» Work to complete:
Look through the data that follows and copy each line with the string "repository".

» Material provided:
○ ○ ○ ○

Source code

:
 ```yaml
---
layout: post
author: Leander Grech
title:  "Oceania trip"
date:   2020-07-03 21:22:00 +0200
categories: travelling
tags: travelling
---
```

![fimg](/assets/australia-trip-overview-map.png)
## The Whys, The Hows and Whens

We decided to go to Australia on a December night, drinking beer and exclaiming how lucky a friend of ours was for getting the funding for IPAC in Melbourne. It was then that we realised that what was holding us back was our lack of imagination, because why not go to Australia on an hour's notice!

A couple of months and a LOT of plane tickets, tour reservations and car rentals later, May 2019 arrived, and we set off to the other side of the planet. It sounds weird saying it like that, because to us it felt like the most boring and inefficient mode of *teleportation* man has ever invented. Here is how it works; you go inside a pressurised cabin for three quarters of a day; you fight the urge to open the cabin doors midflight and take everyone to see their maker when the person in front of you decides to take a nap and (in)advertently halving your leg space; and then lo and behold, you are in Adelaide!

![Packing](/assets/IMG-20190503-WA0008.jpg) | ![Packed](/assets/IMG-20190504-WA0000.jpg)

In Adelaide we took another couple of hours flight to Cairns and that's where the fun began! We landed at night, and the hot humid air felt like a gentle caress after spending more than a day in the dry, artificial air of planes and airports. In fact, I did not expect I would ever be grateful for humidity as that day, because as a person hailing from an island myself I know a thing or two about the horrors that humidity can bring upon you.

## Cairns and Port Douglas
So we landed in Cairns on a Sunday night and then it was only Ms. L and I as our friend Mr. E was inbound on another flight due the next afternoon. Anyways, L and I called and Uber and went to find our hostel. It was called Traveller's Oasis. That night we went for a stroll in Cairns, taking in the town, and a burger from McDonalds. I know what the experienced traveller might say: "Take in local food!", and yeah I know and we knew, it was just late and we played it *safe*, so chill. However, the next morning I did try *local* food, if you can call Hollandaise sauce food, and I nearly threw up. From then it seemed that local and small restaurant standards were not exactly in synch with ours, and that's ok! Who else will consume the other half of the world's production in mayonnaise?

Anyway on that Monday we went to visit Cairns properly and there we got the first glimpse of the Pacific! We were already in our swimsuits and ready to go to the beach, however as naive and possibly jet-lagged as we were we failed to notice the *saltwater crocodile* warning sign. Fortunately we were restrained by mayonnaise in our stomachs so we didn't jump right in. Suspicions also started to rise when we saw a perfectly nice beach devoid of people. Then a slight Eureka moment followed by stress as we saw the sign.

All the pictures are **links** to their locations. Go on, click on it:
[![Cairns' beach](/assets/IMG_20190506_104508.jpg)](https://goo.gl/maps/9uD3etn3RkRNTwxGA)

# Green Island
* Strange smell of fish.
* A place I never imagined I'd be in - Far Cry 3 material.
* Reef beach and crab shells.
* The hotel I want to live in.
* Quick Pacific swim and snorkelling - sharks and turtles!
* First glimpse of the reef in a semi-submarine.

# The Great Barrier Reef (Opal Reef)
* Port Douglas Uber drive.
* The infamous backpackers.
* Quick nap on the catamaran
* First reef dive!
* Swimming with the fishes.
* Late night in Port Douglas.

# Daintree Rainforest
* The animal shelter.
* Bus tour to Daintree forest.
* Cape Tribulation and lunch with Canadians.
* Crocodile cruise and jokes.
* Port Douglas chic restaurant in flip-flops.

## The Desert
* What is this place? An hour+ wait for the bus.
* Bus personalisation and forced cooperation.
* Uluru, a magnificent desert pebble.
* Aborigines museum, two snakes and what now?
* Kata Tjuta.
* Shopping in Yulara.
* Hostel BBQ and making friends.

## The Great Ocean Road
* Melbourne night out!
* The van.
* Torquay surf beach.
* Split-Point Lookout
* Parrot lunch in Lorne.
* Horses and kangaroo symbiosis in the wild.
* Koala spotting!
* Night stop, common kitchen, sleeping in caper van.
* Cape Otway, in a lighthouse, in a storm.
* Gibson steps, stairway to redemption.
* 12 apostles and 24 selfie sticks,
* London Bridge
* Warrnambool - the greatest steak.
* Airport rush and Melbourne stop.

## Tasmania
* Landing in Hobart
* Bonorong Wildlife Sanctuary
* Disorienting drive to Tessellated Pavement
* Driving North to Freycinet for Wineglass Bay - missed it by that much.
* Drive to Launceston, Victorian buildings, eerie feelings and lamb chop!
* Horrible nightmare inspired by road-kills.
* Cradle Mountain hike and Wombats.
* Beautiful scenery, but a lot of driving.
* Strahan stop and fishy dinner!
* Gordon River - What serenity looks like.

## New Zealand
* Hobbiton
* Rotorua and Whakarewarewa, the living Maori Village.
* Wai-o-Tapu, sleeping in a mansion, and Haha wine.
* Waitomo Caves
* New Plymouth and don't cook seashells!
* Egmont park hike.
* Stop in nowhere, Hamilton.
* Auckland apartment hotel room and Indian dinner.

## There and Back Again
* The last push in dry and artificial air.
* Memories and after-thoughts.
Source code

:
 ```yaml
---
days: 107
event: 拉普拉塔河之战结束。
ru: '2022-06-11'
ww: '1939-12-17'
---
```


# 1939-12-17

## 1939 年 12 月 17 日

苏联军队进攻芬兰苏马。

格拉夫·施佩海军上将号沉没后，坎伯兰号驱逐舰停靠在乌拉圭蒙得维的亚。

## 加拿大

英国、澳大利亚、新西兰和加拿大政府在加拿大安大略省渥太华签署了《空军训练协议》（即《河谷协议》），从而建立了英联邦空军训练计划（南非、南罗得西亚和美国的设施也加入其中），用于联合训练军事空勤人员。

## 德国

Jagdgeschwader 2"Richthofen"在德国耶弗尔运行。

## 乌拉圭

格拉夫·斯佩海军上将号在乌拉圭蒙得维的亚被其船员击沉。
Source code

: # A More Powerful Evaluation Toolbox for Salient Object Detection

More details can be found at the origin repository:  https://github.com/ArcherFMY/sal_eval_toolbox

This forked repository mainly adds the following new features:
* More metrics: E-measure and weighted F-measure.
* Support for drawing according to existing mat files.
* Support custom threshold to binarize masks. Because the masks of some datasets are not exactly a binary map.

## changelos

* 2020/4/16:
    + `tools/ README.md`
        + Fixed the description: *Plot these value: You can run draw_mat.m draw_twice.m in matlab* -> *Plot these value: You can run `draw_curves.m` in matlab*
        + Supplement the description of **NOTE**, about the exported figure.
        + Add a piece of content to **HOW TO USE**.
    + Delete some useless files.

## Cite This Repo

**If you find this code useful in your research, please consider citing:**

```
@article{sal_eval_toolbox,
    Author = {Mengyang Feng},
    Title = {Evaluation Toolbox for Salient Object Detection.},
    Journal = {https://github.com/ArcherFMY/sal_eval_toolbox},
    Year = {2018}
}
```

○ ○ ○ ○

» Expected output:
More details can be found at the origin repository:  https://github.com/ArcherFMY/sal_eval_toolbox
This forked repository mainly adds the following new features:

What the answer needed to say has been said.